Default exchange behavior in RabbitMQ - Time & Space Complexity

We want to understand how the time it takes to route messages changes as more queues are involved.

How does RabbitMQ handle message delivery using the default exchange when queues increase?

Analyze the time complexity of the following RabbitMQ default exchange routing code.

channel.basicPublish("", "queue_name", null, messageBody);

// The default exchange is an empty string ""
// Messages are routed to the queue with the name matching the routing key
// No explicit binding needed

This code sends a message directly to a queue named "queue_name" using the default exchange.

In this scenario, the main operation is routing the message to the correct queue.

• Primary operation: Matching the routing key to the queue name.
• How many times: Exactly once per message sent, since the default exchange routes directly.

Since the default exchange routes messages directly by queue name, the routing time does not increase with more queues.

Input Size (number of queues)	Approx. Operations
10	1 routing operation
100	1 routing operation
1000	1 routing operation

Pattern observation: Routing time stays the same no matter how many queues exist.

Time Complexity: O(1)

This means routing a message using the default exchange takes the same time regardless of how many queues there are.

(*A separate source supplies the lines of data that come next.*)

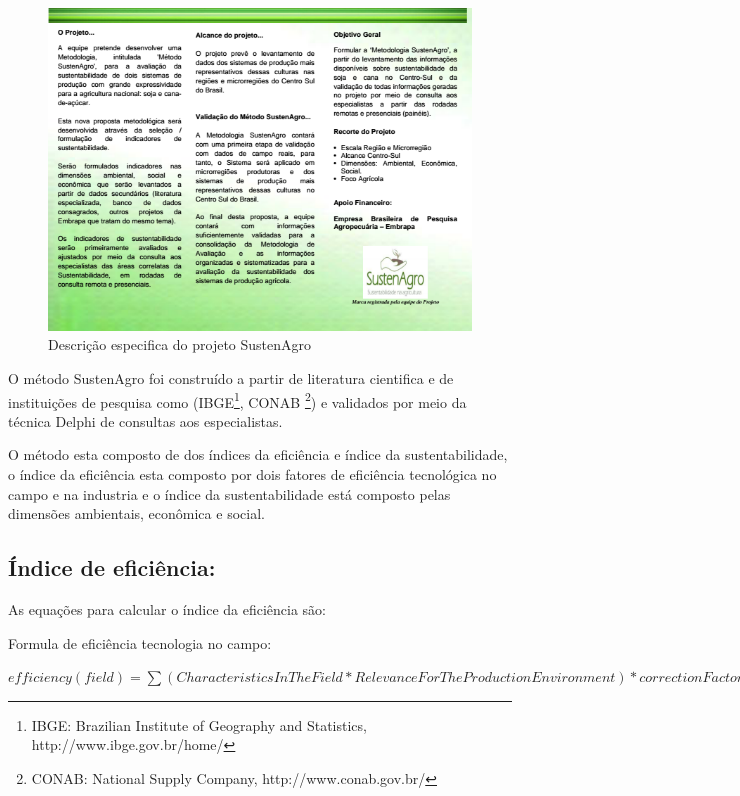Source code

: \begin{figure}[H]
\begin{centering}
\includegraphics[width=1\columnwidth]{figures/folderEmbrapa2}
\par\end{centering}
\caption{Descrição especifica do projeto SustenAgro \label{fig:SustenAgro_Details}}
\end{figure}

O método SustenAgro foi construído a partir de literatura cientifica
e de instituições de pesquisa como (IBGE\footnote{IBGE: Brazilian Institute of Geography and Statistics, http://www.ibge.gov.br/home/},
CONAB \footnote{CONAB: National Supply Company, http://www.conab.gov.br/})
e validados por meio da técnica Delphi de consultas aos especialistas.

O método esta composto de dos índices da eficiência e índice da sustentabilidade,
o índice da eficiência esta composto por dois fatores de eficiência
tecnológica no campo e na industria e o índice da sustentabilidade
está composto pelas dimensões ambientais, econômica e social.

\subsection*{Índice de eficiência:}

As equações para calcular o índice da eficiência são:

Formula de eficiência tecnologia no campo:

$efficiency(field)=\sum(CharacteristicsInTheField*RelevanceForTheProductionEnvironment)*correctionFactor(0.8)$

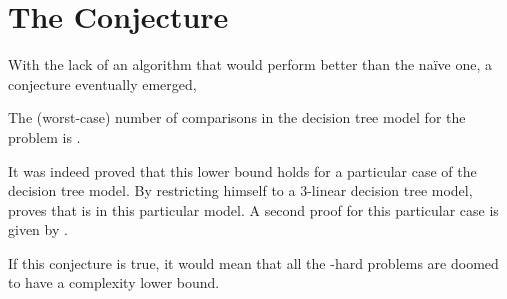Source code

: \section{The Conjecture}

With the lack of an algorithm that would perform better than the naïve
 one, a conjecture eventually emerged,

\begin{conjecture}
The (worst-case) number of comparisons in the decision tree model for the
\threeSUM problem is .
\end{conjecture}

It was indeed proved that this lower bound holds for a particular case of the
decision tree model. By restricting himself to a $3$-linear decision tree
model, \citet{erickson:1999} proves that \threeSUM is  in this
particular model. A second proof for this particular case is given by
\citet{ailon:2005}.

If this conjecture is true, it would mean that all the \threeSUM-hard
problems are doomed to have a  complexity lower bound.
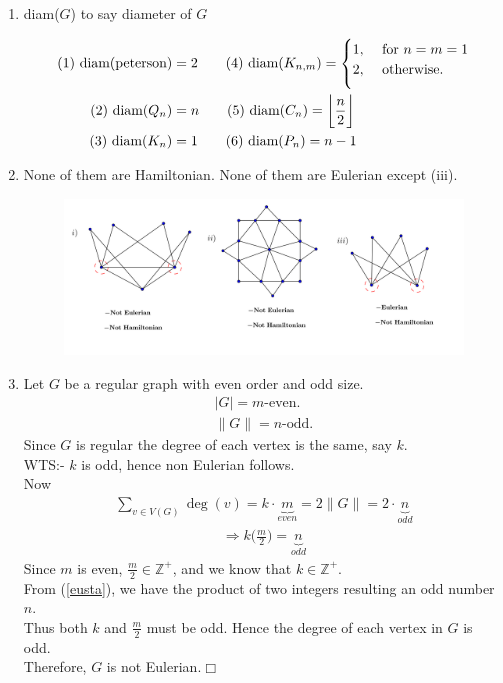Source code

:\documentclass[paper=a4, fontsize=11pt,twoside]{scrartcl}		%
\theoremstyle{definition}
\theoremstyle{remark}
\begin{document}
\begin{enumerate}
  (b) The longest path in $G$ is of length $11$.

  \item diam($G$) to say diameter of $G$

  \begin{align*}
  \text{(1) diam(peterson)}&=2\qquad \text{(4) diam($K_{n,m}$)}=\begin{cases}
1,&\mbox{ for }n=m=1\\
\medskip
2,&\mbox{ otherwise.}
\end{cases}\\
  \text{(2) diam($Q_n$)}&=n \qquad \text{(5) diam($C_n$)}=\biggl\lfloor\frac{n}{2}\biggl\rfloor\\
  \text{(3) diam($K_n$)}&=1 \qquad \text{(6) diam($P_n$)}=n-1
  \end{align*}
  \newpage
  \item None of them are Hamiltonian. None of them are Eulerian except (iii).

  \begin{figure}[hbt!]
\centering
\includegraphics[width=1.0\textwidth]{SolGrapAss3.png}
\end{figure}

  \item Let $G$ be a regular graph with even order and odd size.
  \begin{align*}
  |G|=m\text{-even}.\\
  \|G\|=n\text{-odd}.
  \end{align*}
  Since $G$ is regular the degree of each vertex is the same, say $k$. \\
  WTS:- $k$ is odd, hence non Eulerian follows.\\
  Now
  \begin{align*}
  \sum_{v\in V(G)}\deg(v)=k\cdot\underbrace{m}_{even}=2\|G\|=2\cdot\underbrace{n}_{odd}
  \end{align*}
  \begin{align}\label{eusta}
  \Rightarrow k\biggl(\frac{m}{2}\biggl)=\underbrace{n}_{odd}
  \end{align}
  Since $m$ is even, $\frac{m}{2}\in \mathbb{Z}^{+}$, and we know that $k\in \mathbb{Z}^{+}$.\\
  From (\ref{eusta}), we have the product of two integers resulting an odd number $n$.\\
  Thus both $k$ and $\frac{m}{2}$ must be odd. Hence the degree of each vertex in $G$ is odd.\\
  Therefore, $G$ is not Eulerian.$\Box$


\end{enumerate}
\end{document}
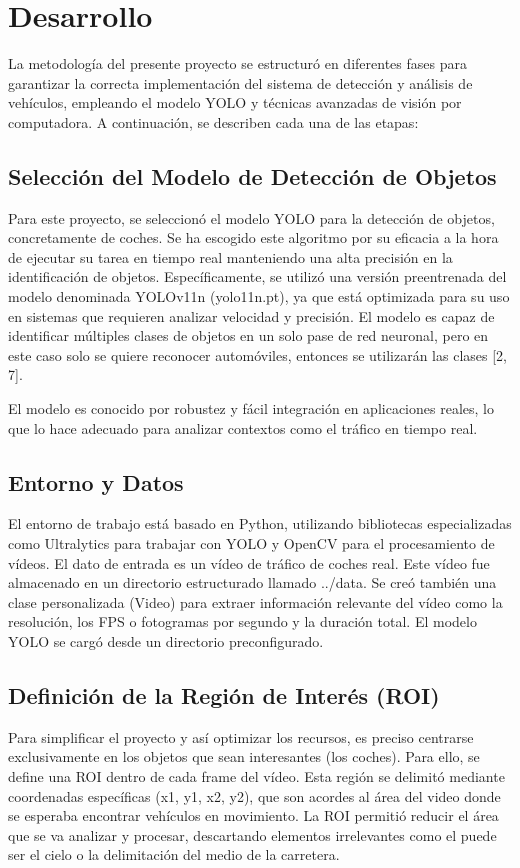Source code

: \section {Desarrollo}
La metodología del presente proyecto se estructuró en diferentes fases para garantizar la correcta implementación del sistema de detección y análisis de vehículos, empleando el modelo YOLO y técnicas avanzadas de visión por computadora. A continuación, se describen cada una de las etapas:

\subsection{Selección del Modelo de Detección de Objetos}

Para este proyecto, se seleccionó el modelo YOLO para la detección de objetos, concretamente de coches. Se ha escogido este algoritmo por su eficacia a la hora de ejecutar su tarea en tiempo real manteniendo una alta precisión en la identificación de objetos.
Específicamente, se utilizó una versión preentrenada del modelo denominada YOLOv11n (yolo11n.pt), ya que está optimizada para su uso en sistemas que requieren analizar velocidad y precisión.  El modelo es capaz de identificar múltiples clases de objetos en un solo pase de red neuronal, pero en este caso solo se quiere reconocer automóviles, entonces se utilizarán las clases [2, 7].

El modelo es conocido por robustez y fácil integración en aplicaciones reales, lo que lo hace adecuado para analizar contextos como el tráfico en tiempo real.
\subsection{Entorno y Datos}

El entorno de trabajo está basado en Python, utilizando bibliotecas especializadas como Ultralytics para trabajar con YOLO y OpenCV para el procesamiento de vídeos.
El dato de entrada es un vídeo de tráfico de coches real.  Este vídeo fue almacenado en un directorio estructurado llamado ../data.  Se creó también una clase personalizada (Video) para extraer información relevante del vídeo como la resolución, los FPS o fotogramas por segundo y la duración total.
El modelo YOLO se cargó desde un directorio preconfigurado.

\subsection{Definición de la Región de Interés (ROI)}
Para simplificar el proyecto y así optimizar los recursos, es preciso centrarse exclusivamente en los objetos que sean interesantes (los coches).  Para ello, se define una ROI dentro de cada frame del vídeo.
Esta región se delimitó mediante coordenadas específicas (x1, y1, x2, y2), que son acordes al área del video donde se esperaba encontrar vehículos en movimiento. La ROI permitió reducir el área que se va analizar y procesar, descartando elementos irrelevantes como el puede ser el cielo o la delimitación del medio de la carretera.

[X] Wrong: "Routing time grows as more queues are added because the exchange checks all queues."

[OK] Correct: The default exchange uses the routing key as the queue name directly, so it does not check multiple queues. It routes instantly to the matching queue.

Understanding how the default exchange routes messages quickly helps you explain efficient message delivery in RabbitMQ during discussions.

What if we changed from the default exchange to a custom direct exchange with multiple bindings? How would the time complexity change?